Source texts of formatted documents
:::::
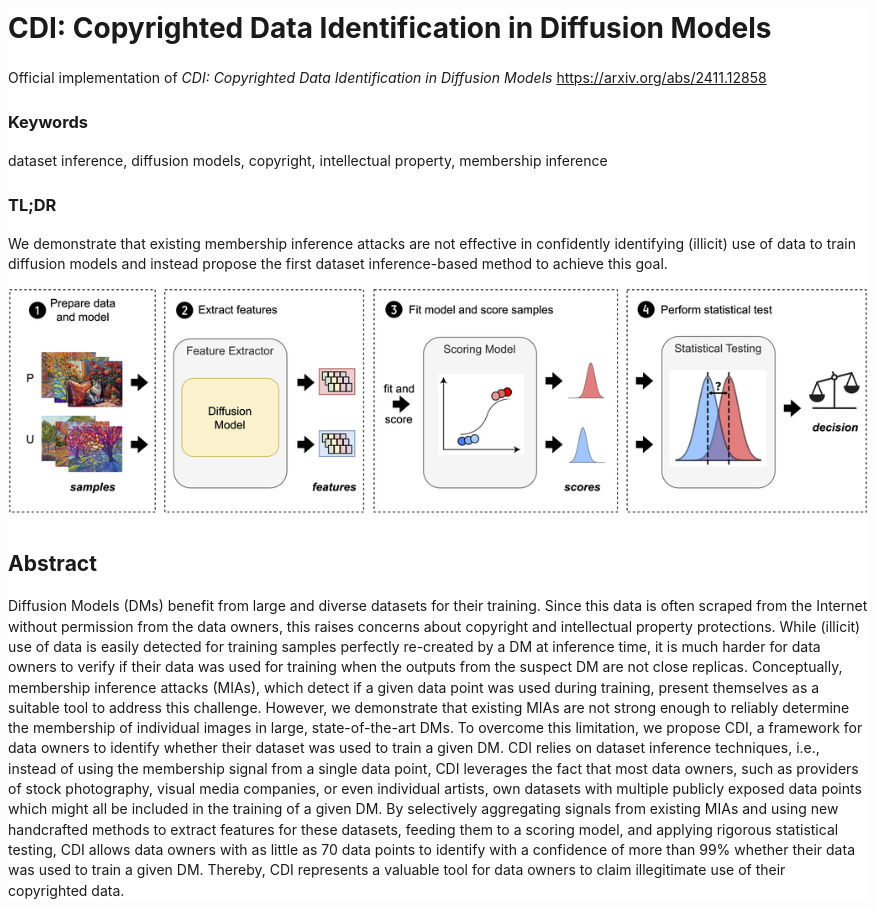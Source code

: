 # CDI: Copyrighted Data Identification in Diffusion Models

Official implementation of *CDI: Copyrighted Data Identification in Diffusion Models*
https://arxiv.org/abs/2411.12858

### Keywords
 
dataset inference, diffusion models, copyright, intellectual property, membership inference

### TL;DR

We demonstrate that existing membership inference attacks are not effective in confidently identifying (illicit) use of data to train diffusion models and instead propose the first dataset inference-based method to achieve this goal.

![](experiments/out/teaser.png)

## Abstract

Diffusion Models (DMs) benefit from large and diverse datasets for their training. Since this data is often scraped from the Internet without permission from the data owners, this raises concerns about copyright and intellectual property protections. While (illicit) use of data is easily detected for training samples perfectly re-created by a DM at inference time, it is much harder for data owners to verify if their data was used for training when the outputs from the suspect DM are not close replicas. Conceptually, membership inference attacks (MIAs), which detect if a given data point was used during training, present themselves as a suitable tool to address this challenge. However, we demonstrate that existing MIAs are not strong enough to reliably determine the membership of individual images in large, state-of-the-art DMs. To overcome this limitation, we propose CDI, a framework for data owners to identify whether their dataset was used to train a given DM. CDI relies on dataset inference techniques, i.e., instead of using the membership signal from a single data point, CDI leverages the fact that most data owners, such as providers of stock photography, visual media companies, or even individual artists, own datasets with multiple publicly exposed data points which might all be included in the training of a given DM. By selectively aggregating signals from existing MIAs and using new handcrafted methods to extract features for these datasets, feeding them to a scoring model, and applying rigorous statistical testing, CDI allows data owners with as little as 70 data points to identify with a confidence of more than 99% whether their data was used to train a given DM. Thereby, CDI represents a valuable tool for data owners to claim illegitimate use of their copyrighted data.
:::::
Nothing but lines that contain "Identification" should appear in the answer. Copy each from the records.

* Your solution
: # CDI: Copyrighted Data Identification in Diffusion Models
Official implementation of *CDI: Copyrighted Data Identification in Diffusion Models*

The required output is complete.